Bei ihrem Angriff auf Israel überfielen die Hamas-Terroristen zahlreiche Kibbuzim im Süden Israels und verübten dort Gräueltaten. Sie stürmten auch ein Rave-Festival im der Negev-Wüste im Süden Israels und töteten dort mehr als 360 Besucher. Insgesamt wurden bei dem Hamas-Angriff nach israelischen Angaben rund 700 israelische Zivilisten und 76 Ausländer getötet.
Die Hamas forderte zudem in dem 16-seitigen Dokument „das sofortige Ende der israelischen Aggression im Gazastreifen“ sowie das Ende „der ethnischen Säuberung und der Verbrechen gegen das gesamte palästinensische Volk“.
Weiter wies die Hamas in dem auf Englisch und Arabisch veröffentlichten Bericht alle internationalen und israelischen Bemühungen, über die Zukunft des Gazastreifens nach dem Krieg zu entscheiden, zurück. Über die Zukunft des Palästinensergebiets werde allein das palästinensische Volk entscheiden, hieß es.
Hamas-Behörde: Mehr als 25.000 Palästinenser im Gaza-Krieg getötet
Die Zahl der im Gazastreifen getöteten Palästinenser ist nach Angaben der von der Hamas kontrollierten Gesundheitsbehörde seit Kriegsbeginn vor dreieinhalb Monaten auf 25.105 gestiegen. Mehr als 62.680 Menschen seien verletzt worden, hieß es in der Mitteilung am Sonntag.
Binnen 24 Stunden seien bei israelischen Angriffen in dem Küstenstreifen 178 Menschen getötet worden. Es wird dabei nicht zwischen Zivilisten und Kämpfern unterschieden. Bei rund 70 Prozent der Getöteten soll es sich um Frauen und Minderjährige handeln. Die Zahlen lassen sich nicht unabhängig überprüfen.
Während die Vereinten Nationen einen ungehinderten Zugang für humanitäre Hilfe fordern und vor einer Hungersnot warnen, verweist Israel auf andauernde Lieferungen.

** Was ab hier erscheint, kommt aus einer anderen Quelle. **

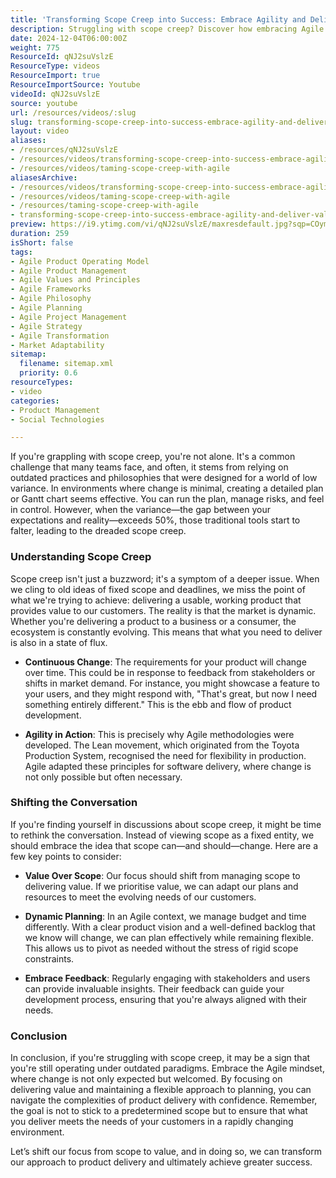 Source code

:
 ```yaml
---
title: 'Transforming Scope Creep into Success: Embrace Agility and Deliver Value in a Changing Market'
description: Struggling with scope creep? Discover how embracing Agile principles can help you adapt to change, prioritise value, and enhance your product delivery.
date: 2024-12-04T06:00:00Z
weight: 775
ResourceId: qNJ2suVslzE
ResourceType: videos
ResourceImport: true
ResourceImportSource: Youtube
videoId: qNJ2suVslzE
source: youtube
url: /resources/videos/:slug
slug: transforming-scope-creep-into-success-embrace-agility-and-deliver-value-in-a-changing-market
layout: video
aliases:
- /resources/qNJ2suVslzE
- /resources/videos/transforming-scope-creep-into-success-embrace-agility-and-deliver-value-in-a-changing-market
- /resources/videos/taming-scope-creep-with-agile
aliasesArchive:
- /resources/videos/transforming-scope-creep-into-success-embrace-agility-and-deliver-value-in-a-changing-market
- /resources/videos/taming-scope-creep-with-agile
- /resources/taming-scope-creep-with-agile
- transforming-scope-creep-into-success-embrace-agility-and-deliver-value-in-a-changing-market
preview: https://i9.ytimg.com/vi/qNJ2suVslzE/maxresdefault.jpg?sqp=COymp7oG&rs=AOn4CLBAuNIUpdN0JKx8msFH_ZzcrnsvLw
duration: 259
isShort: false
tags:
- Agile Product Operating Model
- Agile Product Management
- Agile Values and Principles
- Agile Frameworks
- Agile Philosophy
- Agile Planning
- Agile Project Management
- Agile Strategy
- Agile Transformation
- Market Adaptability
sitemap:
  filename: sitemap.xml
  priority: 0.6
resourceTypes:
- video
categories:
- Product Management
- Social Technologies

---
```

If you're grappling with scope creep, you're not alone. It's a common challenge that many teams face, and often, it stems from relying on outdated practices and philosophies that were designed for a world of low variance. In environments where change is minimal, creating a detailed plan or Gantt chart seems effective. You can run the plan, manage risks, and feel in control. However, when the variance—the gap between your expectations and reality—exceeds 50%, those traditional tools start to falter, leading to the dreaded scope creep.

### Understanding Scope Creep

Scope creep isn't just a buzzword; it's a symptom of a deeper issue. When we cling to old ideas of fixed scope and deadlines, we miss the point of what we're trying to achieve: delivering a usable, working product that provides value to our customers. The reality is that the market is dynamic. Whether you're delivering a product to a business or a consumer, the ecosystem is constantly evolving. This means that what you need to deliver is also in a state of flux.

- **Continuous Change**: The requirements for your product will change over time. This could be in response to feedback from stakeholders or shifts in market demand. For instance, you might showcase a feature to your users, and they might respond with, "That's great, but now I need something entirely different." This is the ebb and flow of product development.

- **Agility in Action**: This is precisely why Agile methodologies were developed. The Lean movement, which originated from the Toyota Production System, recognised the need for flexibility in production. Agile adapted these principles for software delivery, where change is not only possible but often necessary.

### Shifting the Conversation

If you're finding yourself in discussions about scope creep, it might be time to rethink the conversation. Instead of viewing scope as a fixed entity, we should embrace the idea that scope can—and should—change. Here are a few key points to consider:

- **Value Over Scope**: Our focus should shift from managing scope to delivering value. If we prioritise value, we can adapt our plans and resources to meet the evolving needs of our customers.

- **Dynamic Planning**: In an Agile context, we manage budget and time differently. With a clear product vision and a well-defined backlog that we know will change, we can plan effectively while remaining flexible. This allows us to pivot as needed without the stress of rigid scope constraints.

- **Embrace Feedback**: Regularly engaging with stakeholders and users can provide invaluable insights. Their feedback can guide your development process, ensuring that you're always aligned with their needs.

### Conclusion

In conclusion, if you're struggling with scope creep, it may be a sign that you're still operating under outdated paradigms. Embrace the Agile mindset, where change is not only expected but welcomed. By focusing on delivering value and maintaining a flexible approach to planning, you can navigate the complexities of product delivery with confidence. Remember, the goal is not to stick to a predetermined scope but to ensure that what you deliver meets the needs of your customers in a rapidly changing environment. 

Let’s shift our focus from scope to value, and in doing so, we can transform our approach to product delivery and ultimately achieve greater success.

Seit Beginn des Gaza-Krieges seien fast 10.000 Lkw-Ladungen mit Hilfsgütern in das Küstengebiet gelangt, teilte die für die Kontakte mit den Palästinensern und humanitäre Hilfe zuständige israelische Cogat-Behörde am Samstagabend auf der Plattform X (vormals Twitter) mit. Das waren aber nicht mal 100 Lastwagen pro Tag. Vor Kriegsbeginn fuhren rund 500 Lkw täglich mit humanitären Gütern in das Gebiet.
Angriff auf Stützpunkt mit US-Soldaten im Irak
Unterdessen ist im Irak nach US-Angaben eine von US-Soldaten genutzte Militärbasis angegriffen worden. Vom Iran unterstützte Kämpfer im Westirak hätten mehrere Raketen auf den Stützpunkt Ain Al-Assad abgefeuert, teilte das zuständige Regionalkommando des US-Militärs auf der Plattform X, vormals Twitter, am Samstag mit.
Die meisten Raketen seien von der Luftabwehr abgefangen worden, andere seien auf der Basis eingeschlagen. Eine Reihe US-Soldaten werde medizinisch untersucht. Mindestens ein irakischer Soldat sei verwundet worden.
Proiranische Milizen haben in den vergangenen Wochen ihre Angriffe auf US-Stützpunkte im Irak und in Syrien verstärkt.
Der Angriff auf die Basis Ain Al-Assad erfolgte nur Stunden nach einem mutmaßlich israelischen Luftschlag in der syrischen Hauptstadt Damaskus, bei dem fünf Mitglieder der iranischen Revolutionsgarde getötet wurden, darunter vier „Militärberater“ und ein Soldat, wie die Eliteeinheit mitteilte.
Iran droht mit Vergeltung
Während sich das Militär Israels zunächst nicht dazu äußerte, drohte Irans Präsident Ebrahim Raisi dem Erzfeind mit Vergeltung. Die Islamische Republik werde das „Verbrechen des zionistischen Regimes“ nicht unbeantwortet lassen, zitierte ihn der staatliche Rundfunk.
Der Luftschlag in Syrien und der Angriff auf die von den USA genutzte Militärbasis im Irak reihen sich ein in eine ganze Serie von Angriffen und Vergeltungsschlägen im Nahen Osten seit Beginn des Gaza-Krieges vor gut drei Monaten und schüren die Sorge, dass sich der Konflikt zu einem größeren regionalen Krieg ausweiten könnte. (dpa/red)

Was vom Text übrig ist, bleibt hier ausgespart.